Reduced crude oil exports from Russia are providing supportive sentiment for oil prices. Ukraine has targeted at least 28 Russian refineries over the past two months, intensifying a fuel crunch within Russia and constraining the country’s crude export capabilities. Ukrainian drone and missile attacks on Russian refineries and oil export terminals have curbed Russia’s total seaborne fuel shipments to an average of 1.88 million barrels per day in the first ten days of October, marking the lowest average in over 3.25 years.

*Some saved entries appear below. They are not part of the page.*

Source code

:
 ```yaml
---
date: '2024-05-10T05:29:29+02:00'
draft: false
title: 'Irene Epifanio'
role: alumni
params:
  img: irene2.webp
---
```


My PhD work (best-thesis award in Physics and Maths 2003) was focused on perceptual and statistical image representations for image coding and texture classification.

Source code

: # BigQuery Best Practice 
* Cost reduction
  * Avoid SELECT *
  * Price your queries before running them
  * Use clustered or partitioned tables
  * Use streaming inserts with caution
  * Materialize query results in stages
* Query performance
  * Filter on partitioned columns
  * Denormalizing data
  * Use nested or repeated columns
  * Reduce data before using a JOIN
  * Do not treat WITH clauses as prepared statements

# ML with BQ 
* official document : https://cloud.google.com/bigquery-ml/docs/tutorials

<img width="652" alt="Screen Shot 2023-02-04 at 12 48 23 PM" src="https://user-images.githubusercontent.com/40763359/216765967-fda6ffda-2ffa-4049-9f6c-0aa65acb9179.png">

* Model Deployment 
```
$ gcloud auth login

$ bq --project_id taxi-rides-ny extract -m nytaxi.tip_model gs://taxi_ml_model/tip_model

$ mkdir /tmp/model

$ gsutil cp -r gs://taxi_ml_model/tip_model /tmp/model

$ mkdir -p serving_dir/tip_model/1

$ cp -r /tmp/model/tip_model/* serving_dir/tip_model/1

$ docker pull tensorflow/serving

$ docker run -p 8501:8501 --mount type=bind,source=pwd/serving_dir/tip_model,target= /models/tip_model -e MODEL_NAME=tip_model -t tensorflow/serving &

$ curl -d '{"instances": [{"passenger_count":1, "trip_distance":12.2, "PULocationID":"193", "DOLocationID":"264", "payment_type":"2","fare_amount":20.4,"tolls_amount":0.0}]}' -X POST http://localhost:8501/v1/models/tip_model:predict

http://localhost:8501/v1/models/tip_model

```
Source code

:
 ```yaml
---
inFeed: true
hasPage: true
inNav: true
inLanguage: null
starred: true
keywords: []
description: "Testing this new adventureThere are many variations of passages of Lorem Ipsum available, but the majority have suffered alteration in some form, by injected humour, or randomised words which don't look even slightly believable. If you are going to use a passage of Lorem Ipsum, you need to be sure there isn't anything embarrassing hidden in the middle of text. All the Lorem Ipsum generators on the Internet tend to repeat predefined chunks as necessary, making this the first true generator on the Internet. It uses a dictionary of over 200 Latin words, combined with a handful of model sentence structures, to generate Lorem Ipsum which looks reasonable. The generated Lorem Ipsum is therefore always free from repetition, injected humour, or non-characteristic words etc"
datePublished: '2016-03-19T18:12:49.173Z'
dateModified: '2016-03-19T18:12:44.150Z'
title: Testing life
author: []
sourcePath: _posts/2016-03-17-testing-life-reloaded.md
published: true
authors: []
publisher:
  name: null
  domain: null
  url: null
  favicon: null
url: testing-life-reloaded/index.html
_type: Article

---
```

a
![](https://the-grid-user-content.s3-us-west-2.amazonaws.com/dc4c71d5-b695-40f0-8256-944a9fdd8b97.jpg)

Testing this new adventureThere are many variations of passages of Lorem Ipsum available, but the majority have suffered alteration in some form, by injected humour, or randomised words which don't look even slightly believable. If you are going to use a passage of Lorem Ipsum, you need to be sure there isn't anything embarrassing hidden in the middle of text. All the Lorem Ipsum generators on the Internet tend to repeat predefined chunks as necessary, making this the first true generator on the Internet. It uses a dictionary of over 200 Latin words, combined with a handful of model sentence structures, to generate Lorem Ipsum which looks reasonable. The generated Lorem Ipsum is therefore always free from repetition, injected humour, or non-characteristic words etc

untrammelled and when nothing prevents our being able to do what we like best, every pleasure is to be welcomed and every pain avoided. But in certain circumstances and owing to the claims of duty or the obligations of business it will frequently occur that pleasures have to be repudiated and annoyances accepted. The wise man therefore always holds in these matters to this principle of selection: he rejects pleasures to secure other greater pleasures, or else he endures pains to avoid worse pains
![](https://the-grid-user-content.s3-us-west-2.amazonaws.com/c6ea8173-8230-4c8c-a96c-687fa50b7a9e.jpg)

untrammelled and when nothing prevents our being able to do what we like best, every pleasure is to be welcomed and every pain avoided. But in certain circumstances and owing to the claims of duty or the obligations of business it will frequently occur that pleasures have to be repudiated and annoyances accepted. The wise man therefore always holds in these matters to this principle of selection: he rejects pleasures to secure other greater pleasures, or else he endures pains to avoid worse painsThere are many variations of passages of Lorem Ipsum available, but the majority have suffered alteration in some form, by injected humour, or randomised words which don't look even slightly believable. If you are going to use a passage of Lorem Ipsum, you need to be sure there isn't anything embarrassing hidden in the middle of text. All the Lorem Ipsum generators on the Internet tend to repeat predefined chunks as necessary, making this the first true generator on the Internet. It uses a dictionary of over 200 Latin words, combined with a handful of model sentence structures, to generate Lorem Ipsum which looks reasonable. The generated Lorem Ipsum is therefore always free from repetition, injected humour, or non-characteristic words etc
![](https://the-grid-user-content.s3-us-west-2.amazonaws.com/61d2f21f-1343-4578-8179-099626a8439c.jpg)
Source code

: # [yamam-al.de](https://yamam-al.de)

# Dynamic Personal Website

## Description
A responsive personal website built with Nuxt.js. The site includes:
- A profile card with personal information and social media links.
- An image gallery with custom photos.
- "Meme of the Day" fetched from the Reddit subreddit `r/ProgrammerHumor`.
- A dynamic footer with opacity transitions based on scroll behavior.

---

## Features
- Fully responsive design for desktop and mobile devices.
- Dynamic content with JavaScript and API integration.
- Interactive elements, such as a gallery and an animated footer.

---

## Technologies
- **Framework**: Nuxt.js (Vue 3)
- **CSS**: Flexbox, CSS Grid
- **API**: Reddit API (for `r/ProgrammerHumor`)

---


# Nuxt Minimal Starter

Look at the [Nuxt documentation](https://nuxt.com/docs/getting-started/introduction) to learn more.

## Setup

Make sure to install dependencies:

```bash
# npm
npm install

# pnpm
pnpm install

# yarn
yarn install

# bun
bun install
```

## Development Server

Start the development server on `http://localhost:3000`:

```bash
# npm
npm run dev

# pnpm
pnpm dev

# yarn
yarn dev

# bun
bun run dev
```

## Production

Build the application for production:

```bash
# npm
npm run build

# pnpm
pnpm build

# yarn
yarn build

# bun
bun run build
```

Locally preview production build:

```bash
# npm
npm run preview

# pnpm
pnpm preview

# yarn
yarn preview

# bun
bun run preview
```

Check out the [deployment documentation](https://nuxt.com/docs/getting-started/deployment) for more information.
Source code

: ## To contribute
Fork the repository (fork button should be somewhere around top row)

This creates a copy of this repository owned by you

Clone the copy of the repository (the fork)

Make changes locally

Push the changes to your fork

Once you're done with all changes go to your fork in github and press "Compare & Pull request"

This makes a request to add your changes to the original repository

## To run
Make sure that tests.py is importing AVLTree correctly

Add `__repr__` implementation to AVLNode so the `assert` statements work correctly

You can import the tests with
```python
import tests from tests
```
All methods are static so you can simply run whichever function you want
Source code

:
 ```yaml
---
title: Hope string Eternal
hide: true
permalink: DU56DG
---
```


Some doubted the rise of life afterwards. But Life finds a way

The outlook for higher crude production in Iraq is expected to add to global oil supplies, which is generally bearish for crude prices. Iraq recently announced an agreement with the regional government of Kurdistan to resume oil exports from the Kurdish region via a pipeline to Turkey. These exports had been halted for the past two years due to a payment dispute. Iraq’s Foreign Minister Hussein stated that the resumption of crude exports could introduce 500,000 barrels per day of new oil supplies to global markets.
💡 Resumed exports from Iraq signify a potential return of significant supply, which could offset some upward price pressures.
Crude prices are also receiving support from concerns that the ongoing war in Ukraine could trigger additional sanctions on Russian energy exports, thereby reducing global oil supplies. The United States has proposed that G7 allies impose tariffs as high as 100% on China and India for their purchases of Russian oil, an effort aimed at pressuring Russia to end the conflict in Ukraine.
Thursday’s Energy Information Administration (EIA) report indicated the following for the week ending October 10: US crude oil inventories were 3.4% below the seasonal 5-year average; gasoline inventories were 0.1% above the seasonal 5-year average; and distillate inventories were 6.9% below the seasonal 5-year average. Notably, US crude oil production in the same week rose by 0.1% week-over-week to a record 13.636 million barrels per day.
Baker Hughes reported on Friday that the number of active US oil rigs remained unchanged at 418 rigs for the week ending October 17. This figure is modestly above the 4-year low of 410 rigs recorded on August 1. Over the past 2.5 years, the number of active US oil rigs has fallen significantly from a 5.5-year high of 627 rigs reported in December 2022.
On the date of publication,
Rich Asplund
did not have (either directly or indirectly) positions in any of the securities mentioned in this article. All information and data in this article is solely for informational purposes.
For more information please view the Barchart Disclosure Policy
here.
Fundfa Insight
This analysis highlights the complex interplay of factors influencing crude oil and gasoline markets. While geopolitical tensions and supply disruptions can provide price support, broader concerns about global demand, potential supply increases from OPEC+ and Iraq, and historical inventory levels continue to exert downward pressure. Traders are closely watching trade relations, refinery operations, and production policies to navigate these dynamic markets.